> [Task statement]:
Scan the data below and pick out the lines containing the word "these".

> [Records provided]:
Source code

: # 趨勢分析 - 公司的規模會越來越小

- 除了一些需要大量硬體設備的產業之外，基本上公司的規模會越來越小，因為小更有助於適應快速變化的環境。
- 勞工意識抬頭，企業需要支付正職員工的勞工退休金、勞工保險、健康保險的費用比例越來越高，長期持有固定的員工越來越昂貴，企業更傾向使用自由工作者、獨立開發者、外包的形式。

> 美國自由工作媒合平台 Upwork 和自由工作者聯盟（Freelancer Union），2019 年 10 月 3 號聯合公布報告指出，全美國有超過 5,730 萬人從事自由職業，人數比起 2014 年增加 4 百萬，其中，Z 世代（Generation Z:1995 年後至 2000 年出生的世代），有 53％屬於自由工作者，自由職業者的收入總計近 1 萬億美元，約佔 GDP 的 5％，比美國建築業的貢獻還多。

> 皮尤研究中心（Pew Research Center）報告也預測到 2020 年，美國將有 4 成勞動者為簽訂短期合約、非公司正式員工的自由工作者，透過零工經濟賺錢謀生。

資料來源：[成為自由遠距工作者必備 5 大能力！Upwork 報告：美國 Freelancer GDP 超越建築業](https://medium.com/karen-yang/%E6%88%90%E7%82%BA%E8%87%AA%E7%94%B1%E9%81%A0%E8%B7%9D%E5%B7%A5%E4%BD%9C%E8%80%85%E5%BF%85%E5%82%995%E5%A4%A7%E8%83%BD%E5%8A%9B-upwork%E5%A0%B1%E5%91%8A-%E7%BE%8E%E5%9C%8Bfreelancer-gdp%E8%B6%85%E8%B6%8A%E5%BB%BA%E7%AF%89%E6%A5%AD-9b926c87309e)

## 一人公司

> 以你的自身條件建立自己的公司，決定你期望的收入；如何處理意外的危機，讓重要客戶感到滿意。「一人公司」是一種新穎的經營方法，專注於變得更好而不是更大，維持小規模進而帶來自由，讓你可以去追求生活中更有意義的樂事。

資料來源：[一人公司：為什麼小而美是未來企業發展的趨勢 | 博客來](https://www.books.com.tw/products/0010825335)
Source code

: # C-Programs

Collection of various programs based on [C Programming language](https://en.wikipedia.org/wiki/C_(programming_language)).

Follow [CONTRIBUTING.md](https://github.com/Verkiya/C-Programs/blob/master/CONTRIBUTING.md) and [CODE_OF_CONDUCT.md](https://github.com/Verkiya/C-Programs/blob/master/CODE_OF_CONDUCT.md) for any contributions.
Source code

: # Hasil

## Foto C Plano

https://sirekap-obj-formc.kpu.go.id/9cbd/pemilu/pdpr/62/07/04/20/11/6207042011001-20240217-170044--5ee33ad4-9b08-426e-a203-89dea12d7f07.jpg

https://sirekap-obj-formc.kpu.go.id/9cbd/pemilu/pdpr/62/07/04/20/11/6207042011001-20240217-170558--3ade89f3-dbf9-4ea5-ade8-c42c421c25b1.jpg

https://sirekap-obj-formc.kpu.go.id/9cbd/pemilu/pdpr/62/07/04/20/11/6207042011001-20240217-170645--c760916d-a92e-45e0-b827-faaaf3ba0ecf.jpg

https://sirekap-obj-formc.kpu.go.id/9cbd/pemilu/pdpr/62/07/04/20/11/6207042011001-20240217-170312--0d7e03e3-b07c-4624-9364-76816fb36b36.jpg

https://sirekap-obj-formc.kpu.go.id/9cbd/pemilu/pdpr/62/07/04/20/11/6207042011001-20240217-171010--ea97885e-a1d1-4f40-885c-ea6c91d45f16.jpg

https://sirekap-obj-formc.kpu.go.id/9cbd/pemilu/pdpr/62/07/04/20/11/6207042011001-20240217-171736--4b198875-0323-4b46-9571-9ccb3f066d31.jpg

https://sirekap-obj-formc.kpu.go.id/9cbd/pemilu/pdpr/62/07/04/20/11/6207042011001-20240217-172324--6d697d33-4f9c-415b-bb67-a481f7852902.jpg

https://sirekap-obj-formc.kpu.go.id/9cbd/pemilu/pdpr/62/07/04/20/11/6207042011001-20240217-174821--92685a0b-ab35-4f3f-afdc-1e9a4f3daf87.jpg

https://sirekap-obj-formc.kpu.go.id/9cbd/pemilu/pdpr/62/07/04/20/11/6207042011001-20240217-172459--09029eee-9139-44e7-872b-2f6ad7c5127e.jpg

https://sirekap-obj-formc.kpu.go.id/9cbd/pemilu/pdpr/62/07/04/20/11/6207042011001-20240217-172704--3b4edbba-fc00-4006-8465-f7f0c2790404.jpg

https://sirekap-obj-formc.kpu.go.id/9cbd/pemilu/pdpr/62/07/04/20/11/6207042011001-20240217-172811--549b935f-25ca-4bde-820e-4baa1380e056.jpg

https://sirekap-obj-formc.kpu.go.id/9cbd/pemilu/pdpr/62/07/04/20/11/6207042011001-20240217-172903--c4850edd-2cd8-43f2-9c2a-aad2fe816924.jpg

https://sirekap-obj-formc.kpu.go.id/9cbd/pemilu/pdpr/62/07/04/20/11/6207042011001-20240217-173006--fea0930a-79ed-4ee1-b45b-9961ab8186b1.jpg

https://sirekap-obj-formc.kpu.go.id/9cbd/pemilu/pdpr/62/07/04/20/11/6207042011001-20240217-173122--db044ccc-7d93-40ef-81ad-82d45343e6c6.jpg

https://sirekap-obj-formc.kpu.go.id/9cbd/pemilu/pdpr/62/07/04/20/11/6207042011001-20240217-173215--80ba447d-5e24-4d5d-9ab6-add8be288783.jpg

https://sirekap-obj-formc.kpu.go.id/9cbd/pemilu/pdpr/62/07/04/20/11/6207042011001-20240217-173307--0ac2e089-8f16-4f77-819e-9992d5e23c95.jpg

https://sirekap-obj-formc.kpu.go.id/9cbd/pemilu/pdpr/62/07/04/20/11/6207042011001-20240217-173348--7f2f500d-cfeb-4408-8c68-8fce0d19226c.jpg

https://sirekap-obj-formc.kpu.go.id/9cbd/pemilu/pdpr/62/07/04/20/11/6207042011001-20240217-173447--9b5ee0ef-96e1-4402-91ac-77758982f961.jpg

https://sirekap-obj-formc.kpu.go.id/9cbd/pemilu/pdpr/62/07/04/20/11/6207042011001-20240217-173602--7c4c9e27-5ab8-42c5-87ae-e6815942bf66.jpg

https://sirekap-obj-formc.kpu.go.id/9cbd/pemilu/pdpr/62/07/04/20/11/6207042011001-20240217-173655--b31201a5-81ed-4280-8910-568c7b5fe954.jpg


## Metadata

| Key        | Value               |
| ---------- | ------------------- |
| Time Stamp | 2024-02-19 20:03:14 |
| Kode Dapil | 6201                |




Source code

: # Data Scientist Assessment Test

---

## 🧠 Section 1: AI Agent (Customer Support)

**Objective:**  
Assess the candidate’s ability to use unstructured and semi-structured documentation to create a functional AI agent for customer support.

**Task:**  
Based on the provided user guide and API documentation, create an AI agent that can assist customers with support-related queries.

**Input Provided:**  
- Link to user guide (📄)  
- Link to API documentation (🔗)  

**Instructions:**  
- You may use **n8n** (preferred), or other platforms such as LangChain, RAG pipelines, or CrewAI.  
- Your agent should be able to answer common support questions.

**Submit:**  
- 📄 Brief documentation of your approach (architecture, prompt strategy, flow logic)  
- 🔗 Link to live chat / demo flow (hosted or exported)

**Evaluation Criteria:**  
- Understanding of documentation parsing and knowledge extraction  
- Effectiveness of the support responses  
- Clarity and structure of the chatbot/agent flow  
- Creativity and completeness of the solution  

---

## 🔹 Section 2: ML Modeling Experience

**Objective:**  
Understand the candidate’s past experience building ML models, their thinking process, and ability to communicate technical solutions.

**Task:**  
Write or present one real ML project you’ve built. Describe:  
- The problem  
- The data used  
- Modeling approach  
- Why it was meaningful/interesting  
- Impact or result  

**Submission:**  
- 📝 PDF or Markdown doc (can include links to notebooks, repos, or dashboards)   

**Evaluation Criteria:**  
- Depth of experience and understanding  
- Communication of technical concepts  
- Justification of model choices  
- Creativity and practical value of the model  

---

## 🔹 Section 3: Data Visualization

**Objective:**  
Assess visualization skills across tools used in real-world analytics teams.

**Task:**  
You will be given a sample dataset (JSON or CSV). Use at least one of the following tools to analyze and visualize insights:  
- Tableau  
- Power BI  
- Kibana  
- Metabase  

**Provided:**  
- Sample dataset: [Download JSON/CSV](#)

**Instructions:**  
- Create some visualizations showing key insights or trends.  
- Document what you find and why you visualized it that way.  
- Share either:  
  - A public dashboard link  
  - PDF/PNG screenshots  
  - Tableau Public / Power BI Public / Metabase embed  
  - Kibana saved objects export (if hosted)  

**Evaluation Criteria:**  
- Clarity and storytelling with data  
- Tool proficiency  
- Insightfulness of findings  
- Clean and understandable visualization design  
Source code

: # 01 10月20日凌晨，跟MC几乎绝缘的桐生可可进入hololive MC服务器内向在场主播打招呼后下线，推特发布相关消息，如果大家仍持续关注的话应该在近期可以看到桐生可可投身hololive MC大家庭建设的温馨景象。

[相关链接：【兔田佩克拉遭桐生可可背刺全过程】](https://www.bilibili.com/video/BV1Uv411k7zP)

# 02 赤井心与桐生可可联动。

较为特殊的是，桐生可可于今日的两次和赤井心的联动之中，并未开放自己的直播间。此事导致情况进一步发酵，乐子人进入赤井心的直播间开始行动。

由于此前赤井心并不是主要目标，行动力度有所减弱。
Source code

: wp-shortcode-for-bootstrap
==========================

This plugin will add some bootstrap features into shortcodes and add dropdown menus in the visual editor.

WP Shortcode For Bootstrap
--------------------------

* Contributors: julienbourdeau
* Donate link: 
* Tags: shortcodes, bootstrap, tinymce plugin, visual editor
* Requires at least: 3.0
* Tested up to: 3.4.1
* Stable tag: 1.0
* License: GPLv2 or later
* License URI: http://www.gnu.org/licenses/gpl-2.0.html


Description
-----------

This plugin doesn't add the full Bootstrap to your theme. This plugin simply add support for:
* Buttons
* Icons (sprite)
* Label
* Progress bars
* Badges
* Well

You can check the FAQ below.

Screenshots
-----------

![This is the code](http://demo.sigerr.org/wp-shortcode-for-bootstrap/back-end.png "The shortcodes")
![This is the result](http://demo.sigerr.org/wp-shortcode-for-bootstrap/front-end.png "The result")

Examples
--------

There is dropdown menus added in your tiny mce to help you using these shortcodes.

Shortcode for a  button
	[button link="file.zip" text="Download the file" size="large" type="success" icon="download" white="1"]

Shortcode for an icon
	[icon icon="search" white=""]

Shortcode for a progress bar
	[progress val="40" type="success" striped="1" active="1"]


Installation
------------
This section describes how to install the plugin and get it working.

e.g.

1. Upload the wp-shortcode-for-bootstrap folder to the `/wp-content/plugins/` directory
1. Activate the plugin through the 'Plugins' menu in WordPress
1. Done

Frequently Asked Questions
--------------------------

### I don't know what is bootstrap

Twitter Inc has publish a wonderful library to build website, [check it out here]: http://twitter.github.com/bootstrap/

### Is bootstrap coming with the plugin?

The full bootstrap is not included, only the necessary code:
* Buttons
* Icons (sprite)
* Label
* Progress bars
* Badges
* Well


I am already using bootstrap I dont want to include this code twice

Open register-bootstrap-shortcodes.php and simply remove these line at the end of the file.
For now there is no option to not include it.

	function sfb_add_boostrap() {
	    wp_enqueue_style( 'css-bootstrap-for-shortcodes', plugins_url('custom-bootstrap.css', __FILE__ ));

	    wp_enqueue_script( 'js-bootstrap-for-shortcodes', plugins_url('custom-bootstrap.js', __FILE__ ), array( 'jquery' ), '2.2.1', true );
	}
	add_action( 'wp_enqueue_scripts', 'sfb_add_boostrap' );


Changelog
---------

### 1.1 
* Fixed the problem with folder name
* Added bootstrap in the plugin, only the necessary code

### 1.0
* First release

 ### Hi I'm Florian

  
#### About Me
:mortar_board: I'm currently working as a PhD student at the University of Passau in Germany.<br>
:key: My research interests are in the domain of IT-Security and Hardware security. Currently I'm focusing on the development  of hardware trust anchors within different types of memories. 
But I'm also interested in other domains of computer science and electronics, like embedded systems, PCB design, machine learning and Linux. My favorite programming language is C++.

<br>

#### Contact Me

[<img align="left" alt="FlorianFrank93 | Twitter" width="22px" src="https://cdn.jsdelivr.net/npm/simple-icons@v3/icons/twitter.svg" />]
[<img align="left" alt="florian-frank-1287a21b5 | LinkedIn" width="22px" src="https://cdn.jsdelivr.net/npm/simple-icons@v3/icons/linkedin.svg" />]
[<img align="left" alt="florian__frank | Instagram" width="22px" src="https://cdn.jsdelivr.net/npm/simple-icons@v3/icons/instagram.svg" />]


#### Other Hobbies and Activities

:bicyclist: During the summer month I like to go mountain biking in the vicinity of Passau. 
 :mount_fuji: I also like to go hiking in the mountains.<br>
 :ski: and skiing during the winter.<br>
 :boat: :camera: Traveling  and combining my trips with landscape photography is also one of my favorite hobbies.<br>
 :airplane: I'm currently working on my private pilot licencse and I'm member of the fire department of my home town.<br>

> [Answer]:
There is dropdown menus added in your tiny mce to help you using these shortcodes.
Open register-bootstrap-shortcodes.php and simply remove these line at the end of the file.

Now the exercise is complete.